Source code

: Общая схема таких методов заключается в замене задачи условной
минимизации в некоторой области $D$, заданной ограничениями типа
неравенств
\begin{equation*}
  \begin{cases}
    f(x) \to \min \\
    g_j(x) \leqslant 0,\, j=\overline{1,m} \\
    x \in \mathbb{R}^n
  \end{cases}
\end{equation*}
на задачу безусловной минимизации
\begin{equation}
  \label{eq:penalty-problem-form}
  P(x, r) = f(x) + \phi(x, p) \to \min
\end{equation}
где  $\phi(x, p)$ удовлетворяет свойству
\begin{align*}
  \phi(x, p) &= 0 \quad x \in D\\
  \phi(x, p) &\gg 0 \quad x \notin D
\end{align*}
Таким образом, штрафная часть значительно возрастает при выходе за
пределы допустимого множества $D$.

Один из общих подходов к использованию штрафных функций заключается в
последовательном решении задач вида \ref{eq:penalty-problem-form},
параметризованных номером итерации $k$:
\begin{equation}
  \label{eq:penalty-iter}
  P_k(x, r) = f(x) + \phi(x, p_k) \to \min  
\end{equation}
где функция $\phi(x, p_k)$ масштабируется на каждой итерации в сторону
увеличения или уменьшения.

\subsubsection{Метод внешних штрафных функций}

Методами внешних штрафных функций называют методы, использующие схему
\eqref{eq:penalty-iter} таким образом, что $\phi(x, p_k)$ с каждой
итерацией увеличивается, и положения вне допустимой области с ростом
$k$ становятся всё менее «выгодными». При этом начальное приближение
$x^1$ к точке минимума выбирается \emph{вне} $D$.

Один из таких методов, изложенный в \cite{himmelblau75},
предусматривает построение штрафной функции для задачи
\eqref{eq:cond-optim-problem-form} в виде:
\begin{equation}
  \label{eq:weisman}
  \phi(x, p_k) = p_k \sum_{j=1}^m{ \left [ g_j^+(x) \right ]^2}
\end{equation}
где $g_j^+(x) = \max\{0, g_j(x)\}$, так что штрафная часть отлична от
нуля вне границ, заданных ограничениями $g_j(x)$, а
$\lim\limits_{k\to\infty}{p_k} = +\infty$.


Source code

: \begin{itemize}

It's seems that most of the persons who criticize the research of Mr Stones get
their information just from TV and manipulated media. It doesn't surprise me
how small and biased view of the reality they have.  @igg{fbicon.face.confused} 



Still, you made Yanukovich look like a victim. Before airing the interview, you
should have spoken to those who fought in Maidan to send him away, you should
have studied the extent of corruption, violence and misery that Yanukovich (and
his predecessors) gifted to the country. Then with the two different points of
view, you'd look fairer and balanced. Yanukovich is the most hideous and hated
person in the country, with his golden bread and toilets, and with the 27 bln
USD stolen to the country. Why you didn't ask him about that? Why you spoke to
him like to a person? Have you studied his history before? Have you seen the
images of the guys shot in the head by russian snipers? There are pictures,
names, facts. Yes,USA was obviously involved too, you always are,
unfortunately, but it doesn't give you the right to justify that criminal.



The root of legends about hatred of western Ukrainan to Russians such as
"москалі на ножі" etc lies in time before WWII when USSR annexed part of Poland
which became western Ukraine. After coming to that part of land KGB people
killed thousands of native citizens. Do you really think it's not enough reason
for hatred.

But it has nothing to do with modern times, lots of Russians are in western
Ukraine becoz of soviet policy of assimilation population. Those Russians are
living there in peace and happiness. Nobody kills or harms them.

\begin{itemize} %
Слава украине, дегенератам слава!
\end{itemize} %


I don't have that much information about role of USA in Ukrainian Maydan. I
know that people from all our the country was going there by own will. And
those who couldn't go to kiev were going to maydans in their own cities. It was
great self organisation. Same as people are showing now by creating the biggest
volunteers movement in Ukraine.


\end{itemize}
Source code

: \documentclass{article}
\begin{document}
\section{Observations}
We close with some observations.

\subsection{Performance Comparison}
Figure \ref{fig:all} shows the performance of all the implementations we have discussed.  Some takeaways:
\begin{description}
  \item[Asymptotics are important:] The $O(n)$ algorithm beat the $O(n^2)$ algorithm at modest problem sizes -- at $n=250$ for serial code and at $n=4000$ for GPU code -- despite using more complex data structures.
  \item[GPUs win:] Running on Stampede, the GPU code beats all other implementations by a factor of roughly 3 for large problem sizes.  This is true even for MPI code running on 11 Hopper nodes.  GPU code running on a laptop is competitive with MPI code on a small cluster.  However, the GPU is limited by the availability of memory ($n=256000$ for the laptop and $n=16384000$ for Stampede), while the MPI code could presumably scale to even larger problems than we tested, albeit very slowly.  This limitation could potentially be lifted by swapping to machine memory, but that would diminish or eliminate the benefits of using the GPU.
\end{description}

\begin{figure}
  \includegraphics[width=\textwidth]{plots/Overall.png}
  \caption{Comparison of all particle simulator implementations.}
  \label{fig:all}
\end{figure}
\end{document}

Problem →
Going back over the entries above, copy word for word every line from the one that has "P(x, r) = f(x) + \phi(x, p) \to \min" on through the one that has "how small and".

Expected answer →
  P(x, r) = f(x) + \phi(x, p) \to \min
\end{equation}
где  $\phi(x, p)$ удовлетворяет свойству
\begin{align*}
  \phi(x, p) &= 0 \quad x \in D\\
  \phi(x, p) &\gg 0 \quad x \notin D
\end{align*}
Таким образом, штрафная часть значительно возрастает при выходе за
пределы допустимого множества $D$.

Один из общих подходов к использованию штрафных функций заключается в
последовательном решении задач вида \ref{eq:penalty-problem-form},
параметризованных номером итерации $k$:
\begin{equation}
  \label{eq:penalty-iter}
  P_k(x, r) = f(x) + \phi(x, p_k) \to \min  
\end{equation}
где функция $\phi(x, p_k)$ масштабируется на каждой итерации в сторону
увеличения или уменьшения.

\subsubsection{Метод внешних штрафных функций}

Методами внешних штрафных функций называют методы, использующие схему
\eqref{eq:penalty-iter} таким образом, что $\phi(x, p_k)$ с каждой
итерацией увеличивается, и положения вне допустимой области с ростом
$k$ становятся всё менее «выгодными». При этом начальное приближение
$x^1$ к точке минимума выбирается \emph{вне} $D$.

Один из таких методов, изложенный в \cite{himmelblau75},
предусматривает построение штрафной функции для задачи
\eqref{eq:cond-optim-problem-form} в виде:
\begin{equation}
  \label{eq:weisman}
  \phi(x, p_k) = p_k \sum_{j=1}^m{ \left [ g_j^+(x) \right ]^2}
\end{equation}
где $g_j^+(x) = \max\{0, g_j(x)\}$, так что штрафная часть отлична от
нуля вне границ, заданных ограничениями $g_j(x)$, а
$\lim\limits_{k\to\infty}{p_k} = +\infty$.


Source code

: \begin{itemize}

It's seems that most of the persons who criticize the research of Mr Stones get
their information just from TV and manipulated media. It doesn't surprise me
how small and biased view of the reality they have.  @igg{fbicon.face.confused} 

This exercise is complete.